There is no safe place for me
Excepting the corners of my mind
So I retreat there often
In futile attempts to unwind
But there I am bombarded
By a battery of my own thoughts
Imprisoned by dissatisfaction
Which all my life I’ve fought
I need emotional stimulation
The kind that’s hard to buy
The kind society won’t understand
The kind whose absence makes me cry
If I had known when I was conceived
What a circus it would be
I’d have given up right then
And never become “me”
Yet existence finds me here
It finds me bruised and all alone
Unrewarded, undeserving
Under depressive overtones
Comments
oh my...
so many feelings to deal with! after reading this poem, I feel I must digest and come again later to properly comment. it deserves due serious thought.
*love, Cat
O.D. ...
Emotional stimulation is a drug that you can overdose on quite easily.
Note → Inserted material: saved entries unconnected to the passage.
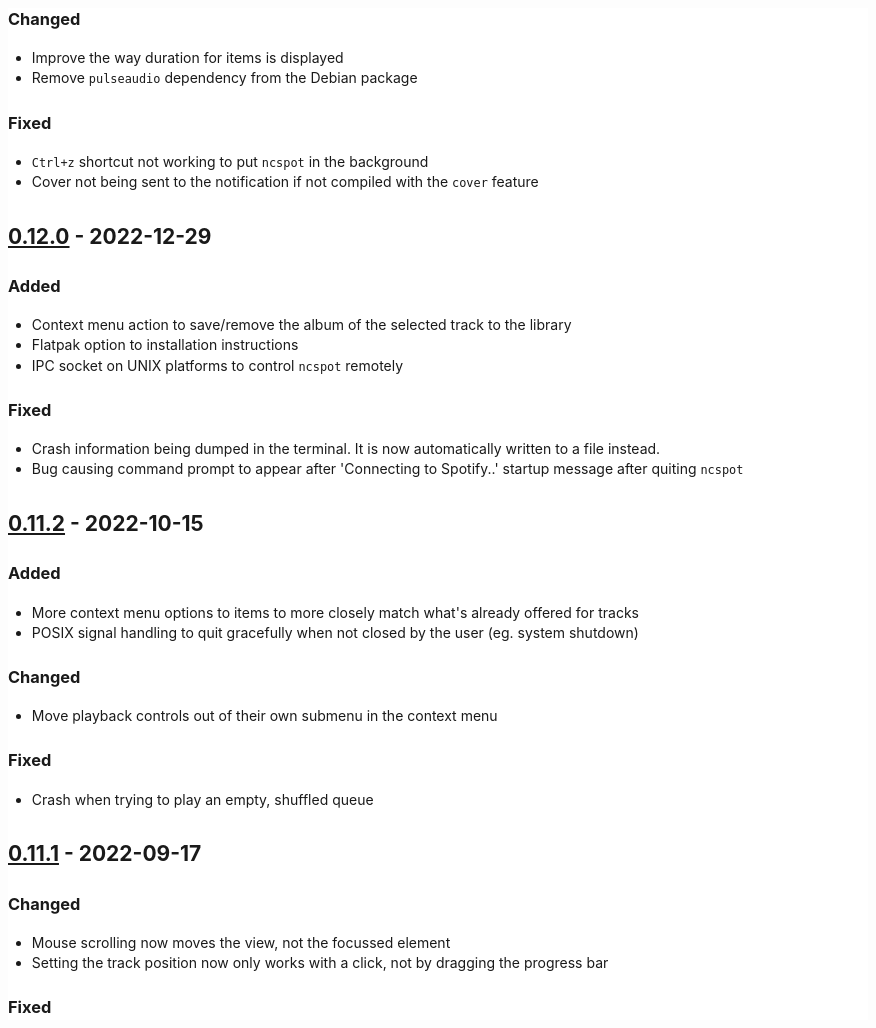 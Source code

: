 ### Changed

- Improve the way duration for items is displayed
- Remove `pulseaudio` dependency from the Debian package

### Fixed

- `Ctrl+z` shortcut not working to put `ncspot` in the background
- Cover not being sent to the notification if not compiled with the `cover` feature

## [0.12.0] - 2022-12-29

### Added

- Context menu action to save/remove the album of the selected track to the library
- Flatpak option to installation instructions
- IPC socket on UNIX platforms to control `ncspot` remotely

### Fixed

- Crash information being dumped in the terminal. It is now automatically written to a file instead.
- Bug causing command prompt to appear after 'Connecting to Spotify..' startup message after quiting
  `ncspot`

## [0.11.2] - 2022-10-15

### Added

- More context menu options to items to more closely match what's already offered for tracks
- POSIX signal handling to quit gracefully when not closed by the user (eg. system shutdown)

### Changed

- Move playback controls out of their own submenu in the context menu

### Fixed

- Crash when trying to play an empty, shuffled queue

## [0.11.1] - 2022-09-17

### Changed

- Mouse scrolling now moves the view, not the focussed element
- Setting the track position now only works with a click, not by dragging the progress bar

### Fixed


[1.3.1]: https://github.com/hrkfdn/ncspot/compare/v1.3.0...v1.3.1
[1.3.0]: https://github.com/hrkfdn/ncspot/compare/v1.2.2...v1.3.0
[1.2.2]: https://github.com/hrkfdn/ncspot/compare/v1.2.1...v1.2.2
[1.2.1]: https://github.com/hrkfdn/ncspot/compare/v1.2.0...v1.2.1
[1.2.0]: https://github.com/hrkfdn/ncspot/compare/v1.1.2...v1.2.0
[1.1.2]: https://github.com/hrkfdn/ncspot/compare/v1.1.1...v1.1.2
[1.1.1]: https://github.com/hrkfdn/ncspot/compare/v1.1.0...v1.1.1
[1.1.0]: https://github.com/hrkfdn/ncspot/compare/v1.0.0...v1.1.0
[1.0.0]: https://github.com/hrkfdn/ncspot/compare/v0.13.4...v1.0.0
[0.13.4]: https://github.com/hrkfdn/ncspot/compare/v0.13.3...v0.13.4
[0.13.3]: https://github.com/hrkfdn/ncspot/compare/v0.13.2...v0.13.3
[0.13.2]: https://github.com/hrkfdn/ncspot/compare/v0.13.1...v0.13.2
[0.13.1]: https://github.com/hrkfdn/ncspot/compare/v0.13.0...v0.13.1
[0.13.0]: https://github.com/hrkfdn/ncspot/compare/v0.12.0...v0.13.0
[0.12.0]: https://github.com/hrkfdn/ncspot/compare/v0.11.2...v0.12.0
[0.11.2]: https://github.com/hrkfdn/ncspot/compare/v0.11.1...v0.11.2
[0.11.1]: https://github.com/hrkfdn/ncspot/compare/v0.11.0...v0.11.1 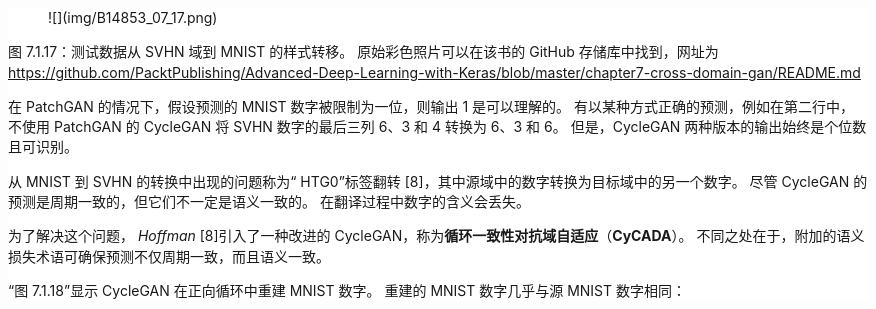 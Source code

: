 <figure class="mediaobject">![](img/B14853_07_17.png)</figure>

图 7.1.17：测试数据从 SVHN 域到 MNIST 的样式转移。 原始彩色照片可以在该书的 GitHub 存储库中找到，网址为 https://github.com/PacktPublishing/Advanced-Deep-Learning-with-Keras/blob/master/chapter7-cross-domain-gan/README.md

在 PatchGAN 的情况下，假设预测的 MNIST 数字被限制为一位，则输出 1 是可以理解的。 有以某种方式正确的预测，例如在第二行中，不使用 PatchGAN 的 CycleGAN 将 SVHN 数字的最后三列 6、3 和 4 转换为 6、3 和 6。 但是，CycleGAN 两种版本的输出始终是个位数且可识别。

从 MNIST 到 SVHN 的转换中出现的问题称为“ HTG0”标签翻转 [8]，其中源域中的数字转换为目标域中的另一个数字。 尽管 CycleGAN 的预测是周期一致的，但它们不一定是语义一致的。 在翻译过程中数字的含义会丢失。

为了解决这个问题， *Hoffman* [8]引入了一种改进的 CycleGAN，称为**循环一致性对抗域自适应**（**CyCADA**）。 不同之处在于，附加的语义损失术语可确保预测不仅周期一致，而且语义一致。

“图 7.1.18”显示 CycleGAN 在正向循环中重建 MNIST 数字。 重建的 MNIST 数字几乎与源 MNIST 数字相同：
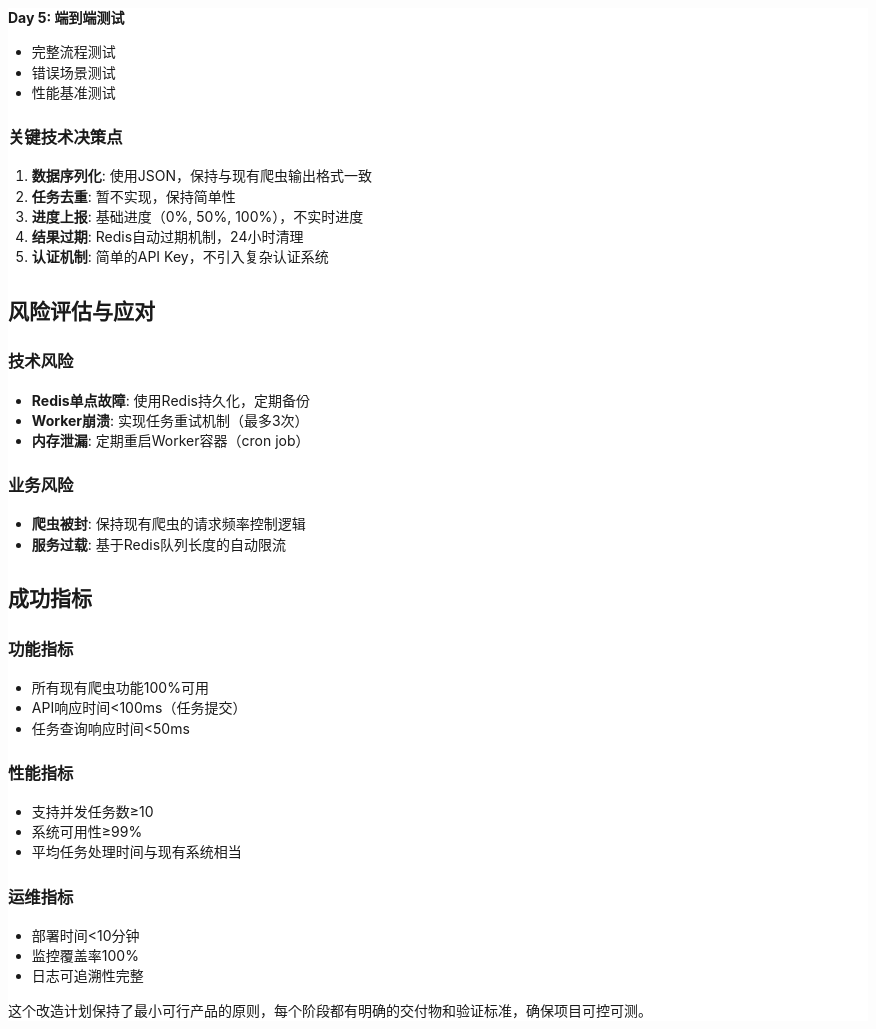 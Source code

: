 **Day 5: 端到端测试**
- 完整流程测试
- 错误场景测试
- 性能基准测试

### 关键技术决策点

1. **数据序列化**: 使用JSON，保持与现有爬虫输出格式一致
2. **任务去重**: 暂不实现，保持简单性
3. **进度上报**: 基础进度（0%, 50%, 100%），不实时进度
4. **结果过期**: Redis自动过期机制，24小时清理
5. **认证机制**: 简单的API Key，不引入复杂认证系统

## 风险评估与应对

### 技术风险
- **Redis单点故障**: 使用Redis持久化，定期备份
- **Worker崩溃**: 实现任务重试机制（最多3次）
- **内存泄漏**: 定期重启Worker容器（cron job）

### 业务风险  
- **爬虫被封**: 保持现有爬虫的请求频率控制逻辑
- **服务过载**: 基于Redis队列长度的自动限流

## 成功指标

### 功能指标
- 所有现有爬虫功能100%可用
- API响应时间<100ms（任务提交）
- 任务查询响应时间<50ms

### 性能指标  
- 支持并发任务数≥10
- 系统可用性≥99%
- 平均任务处理时间与现有系统相当

### 运维指标
- 部署时间<10分钟
- 监控覆盖率100%
- 日志可追溯性完整

这个改造计划保持了最小可行产品的原则，每个阶段都有明确的交付物和验证标准，确保项目可控可测。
I understand the deep satisfaction one gets from a good dose.
Sometimes, we don't see the good parts of ourselves, they are overshadowed by
what we need from others. I firmly believe that we are our own worst enemy.
I like this soul-searching, it shows that you are human just like me!
We all have the same malady to some extent, junkies of the mind.
This is a great example of your humbleness and the need for satisfaction with your work.
Don't get too depressed, you will be short-changing yourself.
The only thing I would change about this one, is that you find a bit of comfort in being you. ~ Geez.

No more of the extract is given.